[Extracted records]
════════════════════
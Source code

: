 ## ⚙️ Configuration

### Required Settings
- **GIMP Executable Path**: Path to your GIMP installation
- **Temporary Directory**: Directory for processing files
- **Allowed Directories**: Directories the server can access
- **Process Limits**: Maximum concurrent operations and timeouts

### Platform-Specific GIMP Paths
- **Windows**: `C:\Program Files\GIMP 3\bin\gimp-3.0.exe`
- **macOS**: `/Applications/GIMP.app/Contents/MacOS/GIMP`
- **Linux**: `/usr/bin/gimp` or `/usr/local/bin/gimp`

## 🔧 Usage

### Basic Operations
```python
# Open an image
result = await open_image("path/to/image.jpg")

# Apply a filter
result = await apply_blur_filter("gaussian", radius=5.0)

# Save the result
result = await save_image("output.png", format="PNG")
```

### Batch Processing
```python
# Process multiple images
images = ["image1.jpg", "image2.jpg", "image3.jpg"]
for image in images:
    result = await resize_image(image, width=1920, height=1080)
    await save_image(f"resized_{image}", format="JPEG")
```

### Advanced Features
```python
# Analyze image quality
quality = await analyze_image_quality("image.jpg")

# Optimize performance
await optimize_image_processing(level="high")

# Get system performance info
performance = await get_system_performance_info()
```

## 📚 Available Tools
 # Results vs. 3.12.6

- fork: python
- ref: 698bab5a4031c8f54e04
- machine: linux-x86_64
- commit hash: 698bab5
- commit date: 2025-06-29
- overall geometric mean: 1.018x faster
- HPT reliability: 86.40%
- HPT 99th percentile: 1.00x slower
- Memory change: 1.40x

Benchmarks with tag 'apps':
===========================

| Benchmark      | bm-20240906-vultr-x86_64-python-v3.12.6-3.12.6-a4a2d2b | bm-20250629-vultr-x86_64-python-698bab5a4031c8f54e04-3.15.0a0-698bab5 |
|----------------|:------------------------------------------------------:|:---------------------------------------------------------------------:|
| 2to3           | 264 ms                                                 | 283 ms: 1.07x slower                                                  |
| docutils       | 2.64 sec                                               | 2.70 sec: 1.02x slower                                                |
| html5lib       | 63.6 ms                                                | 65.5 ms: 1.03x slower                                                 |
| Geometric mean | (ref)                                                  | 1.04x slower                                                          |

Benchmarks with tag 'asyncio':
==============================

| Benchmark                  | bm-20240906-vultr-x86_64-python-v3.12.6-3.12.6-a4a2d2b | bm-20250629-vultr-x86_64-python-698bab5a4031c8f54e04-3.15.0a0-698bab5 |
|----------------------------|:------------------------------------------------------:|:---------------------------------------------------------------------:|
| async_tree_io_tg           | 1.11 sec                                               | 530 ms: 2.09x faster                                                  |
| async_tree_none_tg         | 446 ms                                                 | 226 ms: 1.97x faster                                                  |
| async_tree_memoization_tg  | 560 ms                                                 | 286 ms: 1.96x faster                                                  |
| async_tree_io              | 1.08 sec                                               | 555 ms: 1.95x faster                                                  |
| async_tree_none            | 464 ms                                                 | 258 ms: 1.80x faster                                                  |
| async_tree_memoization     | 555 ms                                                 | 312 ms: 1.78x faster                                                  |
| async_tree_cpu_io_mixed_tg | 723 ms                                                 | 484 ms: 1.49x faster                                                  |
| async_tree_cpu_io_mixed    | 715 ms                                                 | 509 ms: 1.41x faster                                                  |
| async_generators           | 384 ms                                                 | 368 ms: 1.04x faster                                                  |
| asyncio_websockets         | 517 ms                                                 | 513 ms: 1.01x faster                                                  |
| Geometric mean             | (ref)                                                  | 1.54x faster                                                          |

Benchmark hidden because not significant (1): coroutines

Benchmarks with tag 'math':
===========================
════════════════════
-- Task brief --
Using the records above, repeat exactly the lines from the first one through the line with "### Platform-Specific GIMP Paths".

-- Response to this task --
Source code

: ## ⚙️ Configuration

### Required Settings
- **GIMP Executable Path**: Path to your GIMP installation
- **Temporary Directory**: Directory for processing files
- **Allowed Directories**: Directories the server can access
- **Process Limits**: Maximum concurrent operations and timeouts

### Platform-Specific GIMP Paths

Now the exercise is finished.